Nicolet Yvain, Cherrier Mickael V, Amara Patricia
Univ. Grenoble Alpes, CEA, CNRS, IBS, Metalloproteins Unit, F-38000 Grenoble, France.
ACS Bio Med Chem Au. 2021 Nov 20;2(1):36-52. doi: 10.1021/acsbiomedchemau.1c00044. eCollection 2022 Feb 16.
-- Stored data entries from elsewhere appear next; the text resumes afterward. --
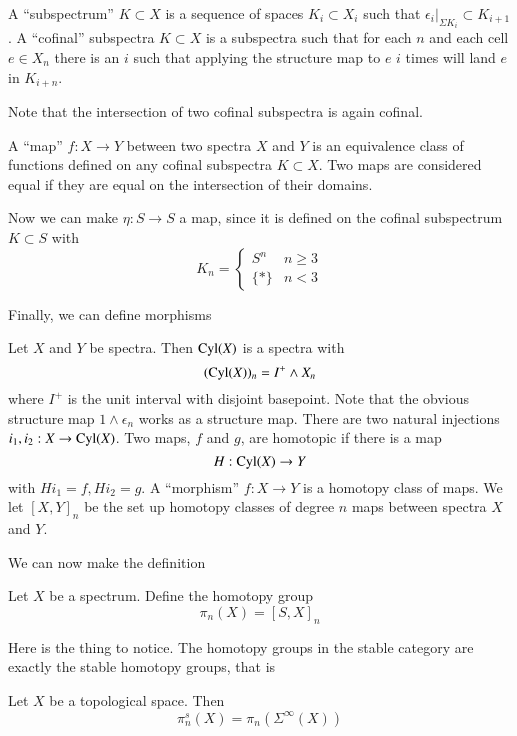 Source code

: \begin{Def}
  A ``subspectrum'' $K\subset X$ is a sequence of spaces $K_i\subset X_i$ such that $\epsilon_i|_{\Sigma K_i}\subset K_{i+1}$.
  A ``cofinal'' subspectra $K\subset X$ is a subspectra such that for each $n$ and each cell 
  $e\in X_n$ there is an $i$ such that applying the structure map to $e$ $i$ times will land $e$ in $K_{i+n}$.  
\end{Def}

Note that the intersection of two cofinal subspectra is again cofinal.  

\begin{Def}
  A ``map'' $f:X\to Y$ between two spectra $X$ and $Y$ is an equivalence class of functions defined on any cofinal subspectra $K\subset X$.  
  Two maps are considered equal if they are equal on the intersection of their domains.  
\end{Def}

Now we can make $\eta:S\to S$ a map, since it is defined on the cofinal subspectrum $K\subset S$ with
\[K_n = \left\{\begin{array}{cc} 
S^n & n \ge 3\\
\{*\} & n < 3
\end{array}\right.\]

Finally, we can define morphisms
\begin{Def}
  Let $X$ and $Y$ be spectra.  Then $\operatorname{Cyl}\nolimits(X)$ is a spectra with 
  \[(\operatorname{Cyl}\nolimits(X))_n=I^+\wedge X_n\]
  where $I^+$ is the unit interval with disjoint basepoint.  
  Note that the obvious structure map $1\wedge \epsilon_n$ works as a structure map.  
  There are two natural injections $i_1,i_2: X\to \operatorname{Cyl}\nolimits(X)$.  
  Two maps, $f$ and $g$, are homotopic if there is a map 
  \[H:\operatorname{Cyl}\nolimits(X)\to Y\]
  with $Hi_1=f, Hi_2=g$.  
  A ``morphism'' $f:X\to Y$ is a homotopy class of maps.  
  We let $[X,Y]_n$ be the set up homotopy classes of degree $n$ maps between spectra $X$ and $Y$.  
\end{Def}

We can now make the definition
\begin{Def}
  Let $X$ be a spectrum.  Define the homotopy group
  \[\pi_n(X)=[S,X]_n\]
\end{Def}
Here is the thing to notice.  
The homotopy groups in the stable category are exactly the stable homotopy groups, that is
\begin{Theorem}
  Let $X$ be a topological space.  Then
  \[\pi_n^s(X)=\pi_n(\Sigma^\infty(X))\]
\end{Theorem}

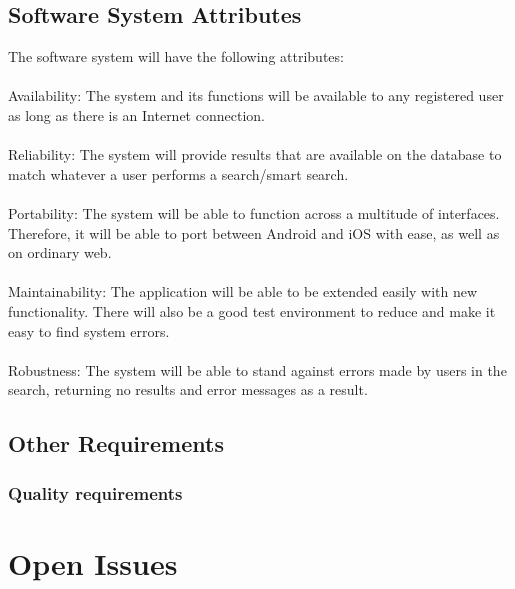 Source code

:\documentclass[a4paper,10pt]{article}
\begin{document}
{	\subsection{Software System Attributes}
	{The software system will have the following attributes:
\\\\
		Availability: The system and its functions will be available to any registered user as long as there is an Internet connection. 
\\\\
		Reliability: The system will provide results that are available on the database to match whatever a user performs a search/smart search.
\\\\
		Portability: The system will be able to function across a multitude of interfaces. Therefore, it will be able to port between Android and iOS with ease, as well as on ordinary web. 
\\\\
		Maintainability: The application will be able to be extended easily with new functionality. There will also be a good test environment to reduce and make it easy to find system errors.  
\\\\
		Robustness: The system will be able to stand against errors made by users in the search, returning no results and error messages as a result.}
        
	\subsection{Other Requirements}

\subsubsection{Quality requirements}

\clearpage

\section{Open Issues}
}
\end{document}
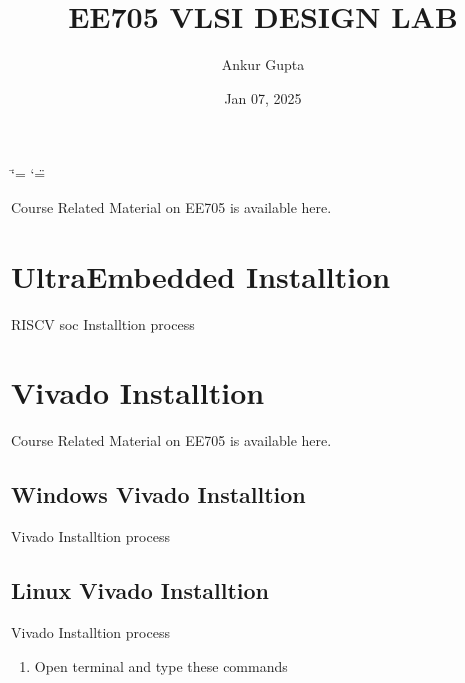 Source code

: \documentclass[letterpaper,10pt,english]{sphinxmanual}
\title{EE705 VLSI DESIGN LAB}
\date{Jan 07, 2025}
\author{Ankur Gupta}
\begin{document}
\ifdefined\shorthandoff
  \ifnum\catcode`\=\string=\active\shorthandoff{=}\fi
  \ifnum\catcode`\"=\active{}\fi
\fi

\pagestyle{empty}
\sphinxmaketitle
\pagestyle{plain}
\sphinxtableofcontents
\pagestyle{normal}
\label{\detokenize{index::doc}}


\sphinxAtStartPar
Course Related Material on EE705 is available here.

\sphinxstepscope


\chapter{UltraEmbedded Installtion}
\label{\detokenize{UltraEmbedded Installtion:ultraembedded-installtion}}\label{\detokenize{UltraEmbedded Installtion::doc}}
\sphinxAtStartPar
RISC\sphinxhyphen{}V soc Installtion process

\sphinxstepscope


\chapter{Vivado Installtion}
\label{\detokenize{Vivado_Installtion/index:vivado-installtion}}\label{\detokenize{Vivado_Installtion/index::doc}}
\sphinxAtStartPar
Course Related Material on EE705 is available here.

\sphinxstepscope


\section{Windows Vivado Installtion}
\label{\detokenize{Vivado_Installtion/Windows_Vivado_Installtion:windows-vivado-installtion}}\label{\detokenize{Vivado_Installtion/Windows_Vivado_Installtion::doc}}
\sphinxAtStartPar
Vivado Installtion process

\sphinxstepscope


\section{Linux Vivado Installtion}
\label{\detokenize{Vivado_Installtion/Linux_Vivado_Installtion:linux-vivado-installtion}}\label{\detokenize{Vivado_Installtion/Linux_Vivado_Installtion::doc}}
\sphinxAtStartPar
Vivado Installtion process
\begin{enumerate}
%
\item {} 
\sphinxAtStartPar
Open terminal and type these commands

\end{enumerate}
\end{document}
This Review focuses on the structure-function relationship of radical -adenosyl-l-methionine (SAM) enzymes involved in the assembly of metallocofactors corresponding to the active sites of [FeFe]-hydrogenase and nitrogenase [MoFe]-protein. It does not claim to correspond to an extensive review on the assembly machineries of these enzyme active sites, for which many good reviews are already available, but instead deals with the contribution of structural data to the understanding of their chemical mechanism (Buren et al. Chem. Rev.2020, 142 ( (25), ) 11006-11012; Britt et al. Chem. Sci.2020, 11 ( (38), ), 10313-10323). Hence, we will present the history and current knowledge about the radical SAM maturases HydE, HydG, and NifB as well as what, in our opinion, should be done in the near future to overcome the existing barriers in our understanding of this fascinating chemistry that intertwine organic radicals and organometallic complexes.
本综述聚焦于参与组装与[FeFe]-氢化酶和固氮酶[MoFe]-蛋白活性位点相对应的金属辅因子的自由基-腺苷甲硫氨酸(SAM)酶的结构-功能关系。它并非旨在全面综述这些酶活性位点的组装机制(关于这些已有许多优秀综述),而是探讨结构数据对理解其化学机制的贡献(Buren等人,《化学评论》,2020年,142卷,第25期,11006 - 11012页;Britt等人,《化学科学》,2020年,11卷,第38期,10313 - 10323页)。因此,我们将介绍关于自由基SAM成熟酶HydE、HydG和NifB的历史及当前认知,以及我们认为在不久的将来为克服现有障碍以理解这种将有机自由基与有机金属配合物交织在一起的迷人化学所应采取的措施。